I'm trying to transform an excel file and was "handed down" an Rscript to transform specific files. I am very new to R so apologies in my lack of understanding.
this is my code:
# libraries
library(dplyr)
library(tidyr)
library(readxl)
library(openxlsx) # Load on each new session
# Use this for leavers survey
# change the file path "<path>/NEW - leavers data 2019 2020.xlsx"
inputFilepath <- "C:/Users/bangathj/OneDrive - Centrica/Documents/Projects/Automation/Excel R Transformation Project/Leavers Survey/SCH0132 - Exit Interview Responses 2022-07-15 04_30 BST.xlsx"
outputFilepath <- "C:/Users/bangathj/OneDrive - Centrica/Documents/Projects/Automation/Excel R Transformation Project/Leavers Survey/SCH0132 - Exit Interview Responses 2022-07-15 04_30 BST Reshaped.xlsx"
# C:/Users/bangathj/OneDrive - Centrica/Documents/Projects/Automation/Excel R Transformation Project/Leavers Survey/SCH0132 - Exit Interview Responses 2022-07-15 04_30 BST.xlsx
df = read_excel(inputFilepath, sheet="Sheet1")
# Step 1: Remove Duplicates
dfDuplicatesRemoved = df %>%
group_by("Employee ID", "Question Body") %>%
filter(row_number() == n()) %>% # keep last row
ungroup()
# Step 2: Pivot Data
dfTransformed = dfDuplicatesRemoved %>%
select("Employee ID", "Question Body", "Questionnaire Answer") %>%
pivot_wider(id_cols="Employee ID", names_from="Question Body", values_from="Questionnaire Answer")
# Step 3: Obtain an Employee Profile by fetching all data except for question related data.

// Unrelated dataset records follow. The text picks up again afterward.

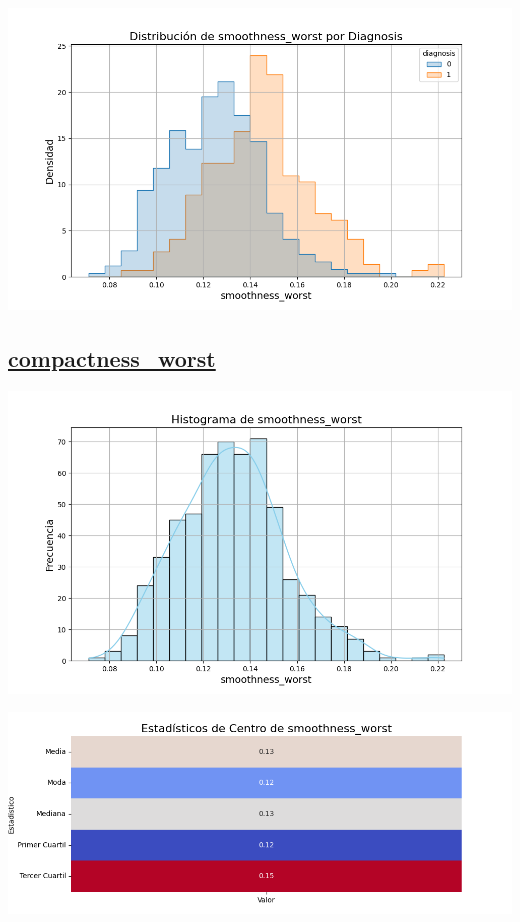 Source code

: \documentclass[a4paper, 12pt]{article}
\begin{document}
\includegraphics[width=\textwidth]{../Plots/plots_diagnosis/distribucion_smoothness_worst_por_diagnosis.png}

\subsection*{\underline{compactness\_worst}}

	\includegraphics[width=\textwidth]{../Plots/plots_stats/smoothness_worst/histograma_smoothness_worst.png}




\includegraphics[width=\textwidth]{../Plots/plots_stats/smoothness_worst/estadisticas_centro_smoothness_worst.png}
\end{document}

dfEmployeeProfile = df %>%
dplyr::select(-c("Question Body", "Questionnaire Answer", "Question", "Questionnaire")) %>%
group_by("Employee ID") %>%
filter(row_number() == n()) %>% # keep last row
ungroup()
# Step 4: Join transformed data with Employee Profile to have a complete view
dfTranformedWithEmployeeProfile = dfTransformed %>% right_join(dfEmployeeProfile)
write_xlsx(dfTranformedWithEmployeeProfile, outputFilepath)
rm(list = ls())
when I ran it initially, I ran into an error due to backticks, where, in "Step 1" columns "Employee ID" and "Question Body" would not be detected. I fixed this by replacing the backticks with apostrophes, as, in the earlier code, the line was written as:
This was a mistake and sent you down the wrong track.
You could use feature of library(rlang) to interpret the strings as symbols for group_by, or use group_by_at that expects to get strings.
You've chosen to try something that I did not demonstrate to you....
Was there a reason you didn't choose to try one of the options that I showed as working ?
This is an aside but when using !!sym() you process one at a time so it would be group_by(!!sym("Employee ID"), !!sym("Question Body"))
however, I expect this would give the same error as your other code with group_by_at.
The interpretation from the error message is clear. Despite your belief that there is a variable "Employee ID" in the df, there is no such variable.
I recommend you use R to report to you the columnames of 'df' so you can base your manipulations of it from that , sorting them into alphabetical order, might help here.
Its clear your excel has preliminary rows that arent intented to be the table to read in and make df out of.
you will have to count the records to skip and use the skip parameter of read_excel to make a table having skipped the initial rows. Read xls and xlsx files — read_excel • readxl (tidyverse.org)
It worked! thank you, it was an issue with the excel file itself. All that's left is to replace the old code which writes the transformed data frame into excel, I'm guessing write_xlsx is not a used function anymore.